WHAT IS REQUIRED:
Look through the entries. Copy each line that has the word "more".
======== EXTRACTED DATA
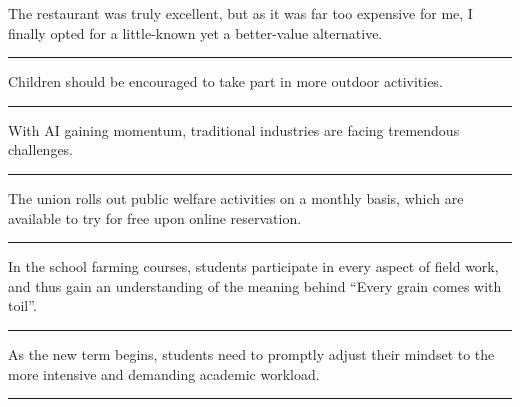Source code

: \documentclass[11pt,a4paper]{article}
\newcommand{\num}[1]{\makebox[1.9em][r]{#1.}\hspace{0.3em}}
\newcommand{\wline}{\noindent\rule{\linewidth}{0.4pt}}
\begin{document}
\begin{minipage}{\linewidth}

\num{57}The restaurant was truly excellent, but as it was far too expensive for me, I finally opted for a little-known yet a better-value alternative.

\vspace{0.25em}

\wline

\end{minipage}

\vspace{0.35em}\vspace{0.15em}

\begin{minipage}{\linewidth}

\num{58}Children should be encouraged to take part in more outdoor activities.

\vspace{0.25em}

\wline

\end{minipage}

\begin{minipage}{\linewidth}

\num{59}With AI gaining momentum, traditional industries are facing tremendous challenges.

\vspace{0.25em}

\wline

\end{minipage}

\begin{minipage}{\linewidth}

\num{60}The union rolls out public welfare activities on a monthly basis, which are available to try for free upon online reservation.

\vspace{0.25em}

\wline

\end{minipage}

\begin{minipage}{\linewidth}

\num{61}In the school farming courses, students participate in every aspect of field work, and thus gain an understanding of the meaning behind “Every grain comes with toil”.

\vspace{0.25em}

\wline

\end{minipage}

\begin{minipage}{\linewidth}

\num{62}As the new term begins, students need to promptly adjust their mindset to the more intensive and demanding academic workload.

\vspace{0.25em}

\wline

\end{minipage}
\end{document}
================
SOLUTION FOR THIS PROBLEM:
\num{58}Children should be encouraged to take part in more outdoor activities.
\num{62}As the new term begins, students need to promptly adjust their mindset to the more intensive and demanding academic workload.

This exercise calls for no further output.